The issues in the logs did not follow any clear patterns and seemed as random as ever. The 502s were a result of a chain of events. We still could not reproduce in any controlled environments and the issue in production would come and go, meaning that every fix we attempted required us to await log results.
We highly considered scaling out to see if this was a performance issue, but the general load on the nodes is quite low and we could confirm that the issues appeared randomly and faster than what could be solved via load balancers or scaling.
On April 2nd we rolled out double logging of requests, pre-processing and post processing, and this turned out to be the key to unlock what was happening.

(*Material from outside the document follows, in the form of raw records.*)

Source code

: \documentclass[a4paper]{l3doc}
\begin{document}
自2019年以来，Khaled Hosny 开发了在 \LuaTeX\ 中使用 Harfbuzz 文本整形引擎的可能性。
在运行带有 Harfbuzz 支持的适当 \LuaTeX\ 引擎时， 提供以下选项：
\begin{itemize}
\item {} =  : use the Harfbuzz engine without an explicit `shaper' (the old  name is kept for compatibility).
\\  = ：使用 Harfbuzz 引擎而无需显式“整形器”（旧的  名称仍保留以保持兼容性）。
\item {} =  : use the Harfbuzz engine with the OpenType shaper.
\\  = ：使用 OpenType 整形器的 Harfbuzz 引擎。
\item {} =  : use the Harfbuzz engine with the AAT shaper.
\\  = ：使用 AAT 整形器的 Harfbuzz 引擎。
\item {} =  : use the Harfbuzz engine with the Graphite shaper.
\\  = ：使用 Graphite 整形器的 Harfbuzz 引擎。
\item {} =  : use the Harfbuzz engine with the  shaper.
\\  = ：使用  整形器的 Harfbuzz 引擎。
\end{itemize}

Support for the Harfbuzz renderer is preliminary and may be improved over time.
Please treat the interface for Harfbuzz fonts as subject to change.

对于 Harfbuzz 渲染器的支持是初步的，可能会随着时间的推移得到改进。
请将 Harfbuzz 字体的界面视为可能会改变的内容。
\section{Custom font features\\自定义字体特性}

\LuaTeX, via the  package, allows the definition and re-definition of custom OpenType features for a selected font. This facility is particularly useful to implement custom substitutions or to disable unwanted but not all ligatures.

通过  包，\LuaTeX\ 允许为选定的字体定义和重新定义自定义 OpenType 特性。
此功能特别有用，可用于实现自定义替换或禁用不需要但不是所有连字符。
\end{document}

By identifying unfulfilled requests and their payload, we were able to directly correlate CloudFlare logs and SOAP method calls to clearly identify the root cause:
Entry_FindBySerialNumberInterval (0, Int32 Max) in combination with a very large e-conomic agreement.

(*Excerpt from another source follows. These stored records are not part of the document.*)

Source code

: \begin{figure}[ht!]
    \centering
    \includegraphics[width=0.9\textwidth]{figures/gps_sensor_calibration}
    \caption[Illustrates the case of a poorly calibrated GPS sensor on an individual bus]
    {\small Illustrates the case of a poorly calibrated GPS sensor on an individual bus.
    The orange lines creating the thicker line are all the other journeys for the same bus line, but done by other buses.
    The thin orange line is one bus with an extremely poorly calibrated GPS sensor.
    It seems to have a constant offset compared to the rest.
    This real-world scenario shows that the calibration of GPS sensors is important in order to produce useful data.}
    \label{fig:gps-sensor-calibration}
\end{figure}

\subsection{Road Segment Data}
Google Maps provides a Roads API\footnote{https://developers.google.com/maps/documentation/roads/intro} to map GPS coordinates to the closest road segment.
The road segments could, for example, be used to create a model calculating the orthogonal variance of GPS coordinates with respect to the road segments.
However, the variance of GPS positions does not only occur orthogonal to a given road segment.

We reached out to the partner and they kindly stopped the job and we have not seen a single issue since.
As a direct result of this we are immediately introducing an interval limit of 10k on Entry_FindBySerialNumber to block this from hurting our consumers going forward.

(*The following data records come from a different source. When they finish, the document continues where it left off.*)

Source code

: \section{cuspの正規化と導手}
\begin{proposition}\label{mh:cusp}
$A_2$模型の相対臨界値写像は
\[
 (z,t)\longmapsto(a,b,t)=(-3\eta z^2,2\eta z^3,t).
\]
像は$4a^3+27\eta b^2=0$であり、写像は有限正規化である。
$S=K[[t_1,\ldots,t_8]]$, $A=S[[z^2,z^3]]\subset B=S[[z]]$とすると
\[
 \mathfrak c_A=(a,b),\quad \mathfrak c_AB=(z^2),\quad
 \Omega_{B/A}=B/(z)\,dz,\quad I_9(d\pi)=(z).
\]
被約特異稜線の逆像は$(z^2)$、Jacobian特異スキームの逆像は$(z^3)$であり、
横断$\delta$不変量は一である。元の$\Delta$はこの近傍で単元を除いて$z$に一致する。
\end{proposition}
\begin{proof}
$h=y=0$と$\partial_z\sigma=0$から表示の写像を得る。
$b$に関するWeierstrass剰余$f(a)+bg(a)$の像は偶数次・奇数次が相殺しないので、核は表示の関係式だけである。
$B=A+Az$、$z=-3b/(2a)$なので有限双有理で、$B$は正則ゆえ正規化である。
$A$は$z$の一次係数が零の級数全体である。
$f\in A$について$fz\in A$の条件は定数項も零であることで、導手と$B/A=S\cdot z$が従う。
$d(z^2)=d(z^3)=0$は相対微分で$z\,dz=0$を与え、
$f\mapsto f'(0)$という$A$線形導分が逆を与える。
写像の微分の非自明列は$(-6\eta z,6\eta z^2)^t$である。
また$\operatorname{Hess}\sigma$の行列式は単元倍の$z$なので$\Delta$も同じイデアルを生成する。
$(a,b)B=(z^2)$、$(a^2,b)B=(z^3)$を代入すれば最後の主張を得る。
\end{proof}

Furthermore we will limit Entry_FindByDateInterval to 365 days.
Consumers needing to do initial synchronization of entries, will need to loop through the FindBy methods going forward. In general it does not make much sense to fetch more than 1000 entry handles per call since you will have to skip-take anything larger, when calling GetDataArray.
To identify the range of entries needed, and for any further syncing Entry_GetLastUsedSerialNumber is the way to go. Any fetched Entry handles should be saved locally for any mapping purposes as these are completely static and never change.
To further avoid these issues going forward we are looking into moving any memory intensive operations to services where possible as well as increasing both available memory and performance on each node.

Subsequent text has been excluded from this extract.